Published techniques differ as to whether the bundle should be identified and protected or avoided entirely, but there are several important technical pearls that will minimize potentially catastrophic iatrogenic injury to the bundle. Prior to incision, the femoral artery should be palpated and marked for any iliopsoas release at or over the brim. This allows surgeons to remain mindful of their anatomic location within the surgical field throughout the surgery, which is especially prudent when operating on younger, smaller patients. If the approach is medial to the sartorius or the iliac fascia is divided medially, familiarity with the anatomy of the neurovascular bundle is key. The femoral nerve is the most lateral structure, and it branches at the level of the inguinal ligament, so it should be protected at that level or proximally.

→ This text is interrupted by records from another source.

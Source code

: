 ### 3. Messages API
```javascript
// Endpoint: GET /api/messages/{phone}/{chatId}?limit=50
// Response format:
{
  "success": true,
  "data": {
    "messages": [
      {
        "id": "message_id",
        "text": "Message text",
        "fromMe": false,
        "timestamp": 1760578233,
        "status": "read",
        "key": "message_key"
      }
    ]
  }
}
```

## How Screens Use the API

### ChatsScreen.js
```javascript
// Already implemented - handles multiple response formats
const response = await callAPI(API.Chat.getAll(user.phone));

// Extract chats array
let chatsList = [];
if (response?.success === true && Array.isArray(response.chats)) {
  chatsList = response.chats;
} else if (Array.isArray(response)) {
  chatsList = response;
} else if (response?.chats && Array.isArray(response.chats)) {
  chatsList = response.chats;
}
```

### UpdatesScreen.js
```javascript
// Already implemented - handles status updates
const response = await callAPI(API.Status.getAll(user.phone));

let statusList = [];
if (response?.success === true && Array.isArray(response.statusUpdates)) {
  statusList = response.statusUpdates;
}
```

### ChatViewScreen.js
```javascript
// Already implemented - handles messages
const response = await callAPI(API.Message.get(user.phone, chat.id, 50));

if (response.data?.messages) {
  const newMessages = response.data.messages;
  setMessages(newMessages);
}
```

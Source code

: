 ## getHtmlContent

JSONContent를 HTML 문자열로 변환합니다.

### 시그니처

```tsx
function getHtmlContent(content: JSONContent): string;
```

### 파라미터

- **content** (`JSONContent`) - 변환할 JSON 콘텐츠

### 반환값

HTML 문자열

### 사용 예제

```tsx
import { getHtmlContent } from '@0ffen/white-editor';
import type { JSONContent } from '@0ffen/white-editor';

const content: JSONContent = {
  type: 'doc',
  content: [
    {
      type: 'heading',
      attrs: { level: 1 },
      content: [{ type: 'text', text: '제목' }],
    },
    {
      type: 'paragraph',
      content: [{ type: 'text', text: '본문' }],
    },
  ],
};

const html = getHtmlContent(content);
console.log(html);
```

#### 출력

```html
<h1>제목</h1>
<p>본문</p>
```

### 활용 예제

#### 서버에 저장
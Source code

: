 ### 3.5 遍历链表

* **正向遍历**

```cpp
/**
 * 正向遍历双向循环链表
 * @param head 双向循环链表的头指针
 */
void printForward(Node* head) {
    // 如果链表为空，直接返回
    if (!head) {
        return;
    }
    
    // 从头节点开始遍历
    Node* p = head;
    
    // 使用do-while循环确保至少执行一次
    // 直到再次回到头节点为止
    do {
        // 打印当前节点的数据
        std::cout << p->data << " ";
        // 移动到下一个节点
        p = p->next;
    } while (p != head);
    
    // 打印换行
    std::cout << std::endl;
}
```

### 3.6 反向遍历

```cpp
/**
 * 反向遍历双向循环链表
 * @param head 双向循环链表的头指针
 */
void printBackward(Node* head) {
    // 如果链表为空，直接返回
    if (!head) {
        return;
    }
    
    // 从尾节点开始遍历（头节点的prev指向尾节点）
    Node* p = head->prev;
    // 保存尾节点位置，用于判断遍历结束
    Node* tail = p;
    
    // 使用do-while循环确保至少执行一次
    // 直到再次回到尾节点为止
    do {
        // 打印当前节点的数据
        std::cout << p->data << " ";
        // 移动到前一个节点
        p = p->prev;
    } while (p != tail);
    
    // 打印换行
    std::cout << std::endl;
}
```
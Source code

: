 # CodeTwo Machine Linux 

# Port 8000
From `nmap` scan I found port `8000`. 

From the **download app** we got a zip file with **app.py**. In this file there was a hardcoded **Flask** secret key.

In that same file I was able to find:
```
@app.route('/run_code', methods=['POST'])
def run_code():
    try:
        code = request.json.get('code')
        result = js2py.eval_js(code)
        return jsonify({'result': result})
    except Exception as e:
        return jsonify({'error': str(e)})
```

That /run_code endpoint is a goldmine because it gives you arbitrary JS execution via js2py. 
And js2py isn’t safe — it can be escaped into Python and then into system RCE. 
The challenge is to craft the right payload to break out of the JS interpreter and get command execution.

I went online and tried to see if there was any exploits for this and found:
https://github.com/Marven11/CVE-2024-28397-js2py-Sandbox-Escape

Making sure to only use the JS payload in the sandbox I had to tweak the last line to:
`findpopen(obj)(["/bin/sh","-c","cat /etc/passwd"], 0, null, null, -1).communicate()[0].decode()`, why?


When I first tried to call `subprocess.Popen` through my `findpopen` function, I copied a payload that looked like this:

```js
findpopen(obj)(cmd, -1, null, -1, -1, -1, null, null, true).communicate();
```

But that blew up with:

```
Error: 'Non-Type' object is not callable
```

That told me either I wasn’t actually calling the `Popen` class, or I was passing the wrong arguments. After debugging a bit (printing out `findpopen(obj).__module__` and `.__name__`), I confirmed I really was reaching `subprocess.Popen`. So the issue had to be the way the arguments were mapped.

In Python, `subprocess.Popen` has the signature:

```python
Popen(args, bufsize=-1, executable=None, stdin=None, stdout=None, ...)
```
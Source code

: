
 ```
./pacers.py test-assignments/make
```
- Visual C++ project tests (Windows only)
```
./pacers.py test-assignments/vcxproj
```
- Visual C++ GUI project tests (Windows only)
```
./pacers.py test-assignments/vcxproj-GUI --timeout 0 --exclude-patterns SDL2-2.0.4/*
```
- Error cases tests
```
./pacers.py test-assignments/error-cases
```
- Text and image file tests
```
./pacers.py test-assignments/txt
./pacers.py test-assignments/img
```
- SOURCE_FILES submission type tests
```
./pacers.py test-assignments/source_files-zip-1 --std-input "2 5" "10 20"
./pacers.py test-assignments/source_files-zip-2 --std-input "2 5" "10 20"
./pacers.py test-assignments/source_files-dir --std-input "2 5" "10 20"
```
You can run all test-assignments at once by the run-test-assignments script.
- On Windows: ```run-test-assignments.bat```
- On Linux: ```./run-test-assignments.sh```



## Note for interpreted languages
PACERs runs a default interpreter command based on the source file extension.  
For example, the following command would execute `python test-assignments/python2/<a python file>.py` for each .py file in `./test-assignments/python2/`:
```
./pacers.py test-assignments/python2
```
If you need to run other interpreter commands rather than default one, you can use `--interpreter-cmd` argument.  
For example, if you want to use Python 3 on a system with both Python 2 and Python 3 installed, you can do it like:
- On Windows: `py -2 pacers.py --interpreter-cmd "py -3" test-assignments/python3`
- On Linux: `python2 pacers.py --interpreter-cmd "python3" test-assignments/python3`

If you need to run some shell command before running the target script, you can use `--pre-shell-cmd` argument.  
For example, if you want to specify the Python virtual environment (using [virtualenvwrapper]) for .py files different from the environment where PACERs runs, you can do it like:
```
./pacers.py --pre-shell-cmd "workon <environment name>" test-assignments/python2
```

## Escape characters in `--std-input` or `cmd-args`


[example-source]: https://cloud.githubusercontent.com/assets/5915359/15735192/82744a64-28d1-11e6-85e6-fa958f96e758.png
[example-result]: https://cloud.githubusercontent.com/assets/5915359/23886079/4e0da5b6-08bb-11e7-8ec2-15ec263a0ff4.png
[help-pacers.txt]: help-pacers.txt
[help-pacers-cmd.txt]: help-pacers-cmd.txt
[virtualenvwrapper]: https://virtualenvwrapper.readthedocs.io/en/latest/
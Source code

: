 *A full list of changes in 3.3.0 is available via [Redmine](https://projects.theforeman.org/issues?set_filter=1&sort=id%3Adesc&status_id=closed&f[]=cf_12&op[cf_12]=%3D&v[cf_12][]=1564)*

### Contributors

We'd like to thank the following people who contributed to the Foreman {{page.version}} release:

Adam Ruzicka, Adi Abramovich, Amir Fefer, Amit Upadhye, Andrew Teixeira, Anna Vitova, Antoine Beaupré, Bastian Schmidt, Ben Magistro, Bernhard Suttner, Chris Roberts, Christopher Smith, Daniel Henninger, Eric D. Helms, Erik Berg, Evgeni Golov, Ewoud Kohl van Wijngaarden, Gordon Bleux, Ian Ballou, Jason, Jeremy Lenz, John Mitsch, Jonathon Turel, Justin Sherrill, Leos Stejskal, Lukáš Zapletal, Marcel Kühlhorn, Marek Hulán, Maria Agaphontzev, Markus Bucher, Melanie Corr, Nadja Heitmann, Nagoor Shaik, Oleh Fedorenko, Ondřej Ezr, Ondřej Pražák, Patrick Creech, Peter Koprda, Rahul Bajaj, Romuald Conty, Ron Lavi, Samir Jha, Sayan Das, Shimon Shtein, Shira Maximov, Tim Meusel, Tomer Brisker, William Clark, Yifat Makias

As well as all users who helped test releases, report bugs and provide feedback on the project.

If the neurovascular bundle is identified and dissected, use of a soft retracting tool such as a rubber vessel loop for gentle medial retraction is recommended.

Alternatively, the surgeon may begin their approach more laterally, starting just lateral to the ASIS and dissecting along the inner brim of the pelvis. In this approach, the neurovascular bundle will not be directly encountered. The surgeon should remain deep to the iliopsoas muscle belly, dissecting along the periosteum of the inner table. This ensures that the nerve will remain superficial to the dissecting plane, within the muscular body of the iliopsoas muscles. The surgeon should continue the dissection along the deep side of the iliopsoas muscle, and a right-angle retractor should be utilized to medially retract the neurovascular bundle within the muscle belly. Placing the retractor deep to the muscle belly at this level, the surgeon will slowly lift the retractor until the tendon belly is palpated along or just proximal to the brim. The surgeon can then dissect the fascia from the suspected psoas tendon bluntly, utilizing a “peanut,” until the tendon is visualized. Placing the knee on a bump places the hip in a flexed and externally rotated position that will relax the tendon, aiding in identification and isolation, as will visualizing the tendon during internal and external rotation of the hip. Finally, using electrocautery or a handheld nerve stimulator to gently stimulate the tendon prior to resection and observing for quadriceps contracture will confirm that the identified structure is indeed the psoas tendon and not the femoral nerve. This technique can be utilized prior to resection at any level.